> WHAT THE TASK REQUIRES
Repeat the listing exactly. Do not carry over any pictures.

> GIVEN RECORDS

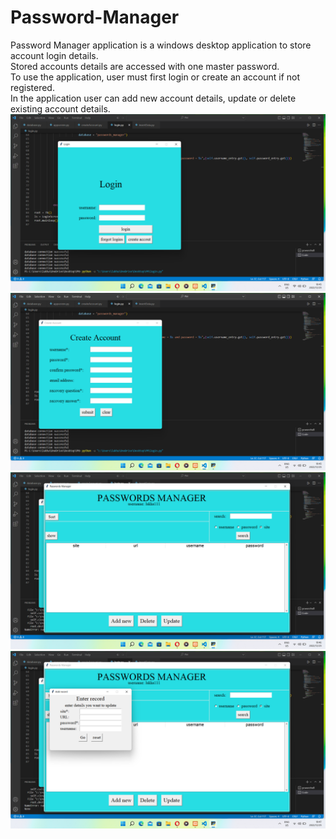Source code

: # Password-Manager

Password Manager application is a windows desktop application to store account login details.<br>
Stored accounts details are accessed with one master password.<br>
To use the application, user must first login or create an account if not registered.<br>
In the application user can add new account details, update or delete existing account details.<br>
<img src = "images/login.png">
<img src = "images/createAccount.png">
<img src = "images/main.png">
<img src = "images/enterData.png">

> REPLY TO THE TASK
Source code

: # Password-Manager

Password Manager application is a windows desktop application to store account login details.<br>
Stored accounts details are accessed with one master password.<br>
To use the application, user must first login or create an account if not registered.<br>
In the application user can add new account details, update or delete existing account details.<br>
<img src = "images/login.png">
<img src = "images/createAccount.png">
<img src = "images/main.png">
<img src = "images/enterData.png">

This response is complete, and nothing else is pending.